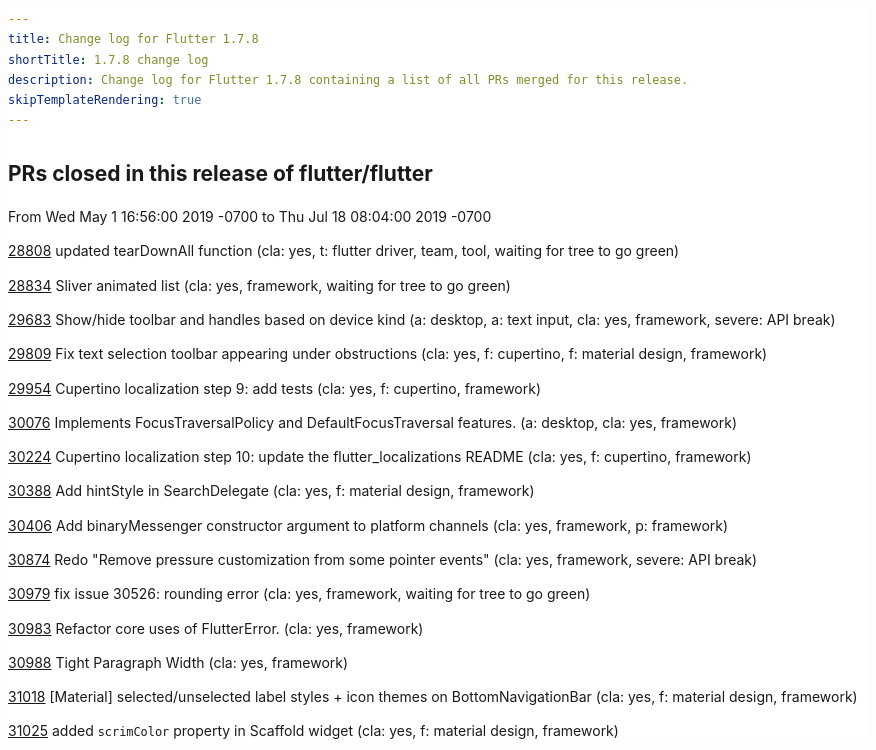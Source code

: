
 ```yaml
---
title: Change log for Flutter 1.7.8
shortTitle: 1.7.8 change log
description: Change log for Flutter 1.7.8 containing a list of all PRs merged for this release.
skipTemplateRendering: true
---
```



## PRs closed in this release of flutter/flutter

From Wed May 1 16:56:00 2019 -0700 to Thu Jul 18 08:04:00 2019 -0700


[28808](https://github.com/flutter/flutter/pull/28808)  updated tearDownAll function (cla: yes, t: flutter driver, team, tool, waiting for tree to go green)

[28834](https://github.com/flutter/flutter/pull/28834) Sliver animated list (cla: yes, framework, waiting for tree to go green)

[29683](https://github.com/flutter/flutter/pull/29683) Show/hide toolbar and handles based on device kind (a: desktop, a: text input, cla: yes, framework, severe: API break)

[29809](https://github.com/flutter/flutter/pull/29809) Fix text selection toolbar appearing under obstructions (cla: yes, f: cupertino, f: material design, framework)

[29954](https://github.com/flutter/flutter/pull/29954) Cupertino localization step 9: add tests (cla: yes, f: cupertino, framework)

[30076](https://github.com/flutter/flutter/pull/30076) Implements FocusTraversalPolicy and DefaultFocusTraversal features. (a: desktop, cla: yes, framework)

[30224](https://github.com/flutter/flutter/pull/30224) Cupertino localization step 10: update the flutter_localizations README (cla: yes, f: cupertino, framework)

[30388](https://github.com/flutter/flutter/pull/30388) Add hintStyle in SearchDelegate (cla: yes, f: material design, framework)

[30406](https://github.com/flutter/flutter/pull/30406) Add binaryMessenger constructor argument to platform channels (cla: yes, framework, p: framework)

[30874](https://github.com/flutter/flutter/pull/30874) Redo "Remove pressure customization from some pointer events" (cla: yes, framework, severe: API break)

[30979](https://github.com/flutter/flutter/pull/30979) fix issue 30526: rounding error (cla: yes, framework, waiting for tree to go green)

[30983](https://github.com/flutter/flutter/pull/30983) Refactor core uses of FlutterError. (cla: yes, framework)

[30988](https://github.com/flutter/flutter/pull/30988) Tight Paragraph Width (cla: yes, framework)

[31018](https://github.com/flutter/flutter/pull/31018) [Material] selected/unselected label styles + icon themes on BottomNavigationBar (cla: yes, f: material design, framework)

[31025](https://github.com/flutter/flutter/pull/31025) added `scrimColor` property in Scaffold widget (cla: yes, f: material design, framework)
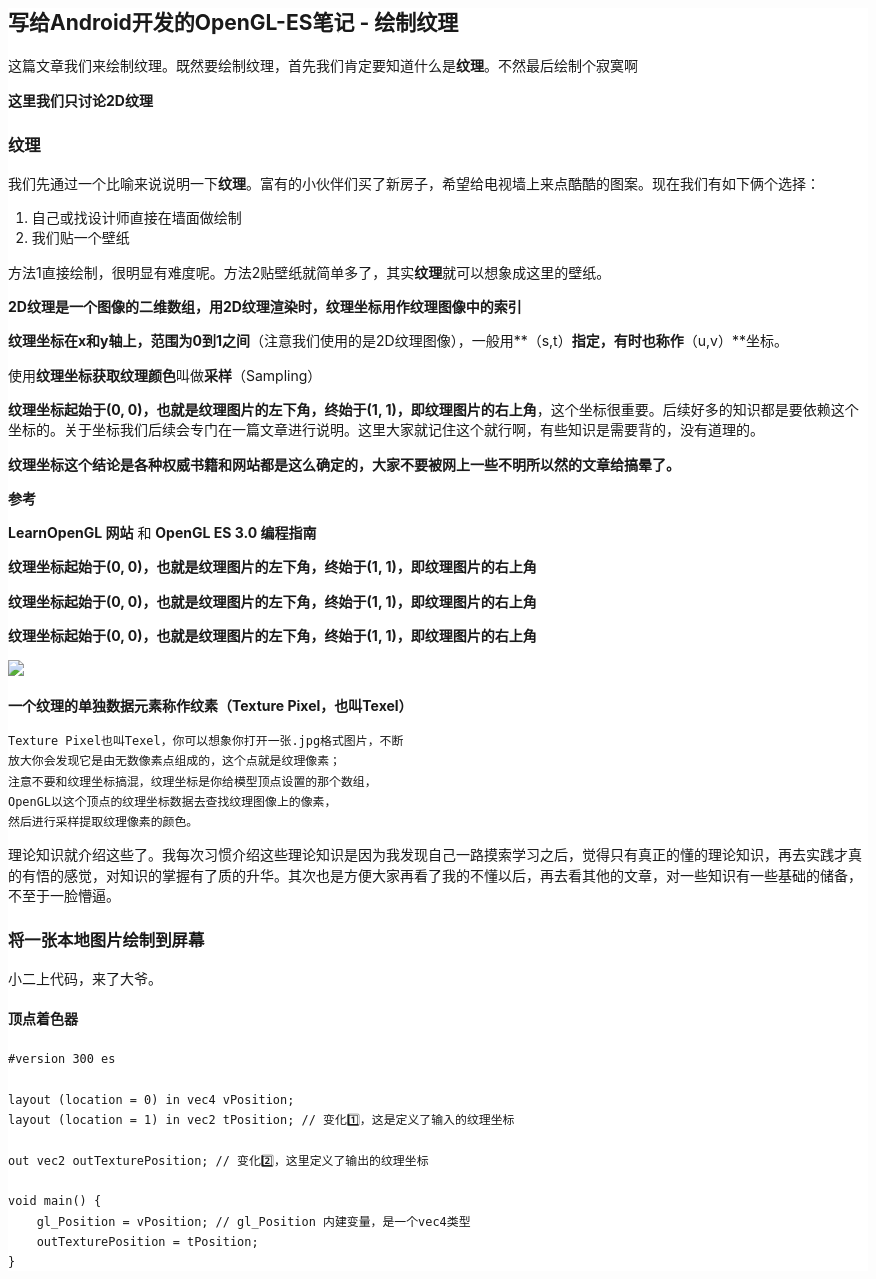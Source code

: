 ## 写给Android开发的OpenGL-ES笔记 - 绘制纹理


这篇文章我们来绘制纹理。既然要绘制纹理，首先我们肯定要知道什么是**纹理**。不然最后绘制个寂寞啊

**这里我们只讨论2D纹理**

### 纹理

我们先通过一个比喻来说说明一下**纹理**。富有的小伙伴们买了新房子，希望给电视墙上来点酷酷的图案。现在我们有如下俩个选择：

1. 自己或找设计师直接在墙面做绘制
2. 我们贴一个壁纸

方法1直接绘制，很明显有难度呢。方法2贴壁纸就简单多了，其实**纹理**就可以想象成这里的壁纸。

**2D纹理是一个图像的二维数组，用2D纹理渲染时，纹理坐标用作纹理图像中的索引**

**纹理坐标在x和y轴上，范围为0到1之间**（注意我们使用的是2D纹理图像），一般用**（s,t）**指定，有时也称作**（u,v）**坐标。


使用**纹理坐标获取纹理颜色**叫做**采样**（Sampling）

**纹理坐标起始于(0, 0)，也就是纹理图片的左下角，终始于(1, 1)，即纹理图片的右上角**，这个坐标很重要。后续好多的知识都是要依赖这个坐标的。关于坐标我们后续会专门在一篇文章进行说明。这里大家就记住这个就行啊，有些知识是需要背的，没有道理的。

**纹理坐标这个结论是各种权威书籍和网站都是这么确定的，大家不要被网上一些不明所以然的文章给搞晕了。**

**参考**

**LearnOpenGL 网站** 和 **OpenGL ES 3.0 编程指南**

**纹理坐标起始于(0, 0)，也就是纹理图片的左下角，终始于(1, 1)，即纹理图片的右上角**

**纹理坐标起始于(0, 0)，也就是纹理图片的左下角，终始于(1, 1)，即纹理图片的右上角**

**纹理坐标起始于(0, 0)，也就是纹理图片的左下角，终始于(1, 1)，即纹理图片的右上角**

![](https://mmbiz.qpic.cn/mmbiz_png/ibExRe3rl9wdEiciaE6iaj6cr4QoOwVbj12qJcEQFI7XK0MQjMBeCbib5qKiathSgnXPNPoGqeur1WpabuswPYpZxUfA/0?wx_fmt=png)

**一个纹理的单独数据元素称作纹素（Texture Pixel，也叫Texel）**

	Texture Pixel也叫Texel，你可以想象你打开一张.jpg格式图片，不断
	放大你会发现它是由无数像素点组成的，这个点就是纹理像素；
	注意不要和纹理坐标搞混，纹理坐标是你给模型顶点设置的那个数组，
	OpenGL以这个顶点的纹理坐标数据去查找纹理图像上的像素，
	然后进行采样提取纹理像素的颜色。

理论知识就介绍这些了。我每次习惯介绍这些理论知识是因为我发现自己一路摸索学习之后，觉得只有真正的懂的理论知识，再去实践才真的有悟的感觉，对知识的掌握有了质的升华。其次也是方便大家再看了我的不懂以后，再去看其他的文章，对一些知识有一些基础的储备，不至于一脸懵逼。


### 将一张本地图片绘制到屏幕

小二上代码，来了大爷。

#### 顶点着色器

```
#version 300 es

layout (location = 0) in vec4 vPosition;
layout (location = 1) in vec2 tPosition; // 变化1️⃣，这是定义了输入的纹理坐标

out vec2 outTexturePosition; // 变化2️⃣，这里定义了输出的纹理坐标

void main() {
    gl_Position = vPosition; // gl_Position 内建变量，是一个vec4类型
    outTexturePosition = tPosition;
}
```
----
Required work — List every line in the records above that contains the word "location".

Answer for the task —
layout (location = 0) in vec4 vPosition;
layout (location = 1) in vec2 tPosition; // 变化1️⃣，这是定义了输入的纹理坐标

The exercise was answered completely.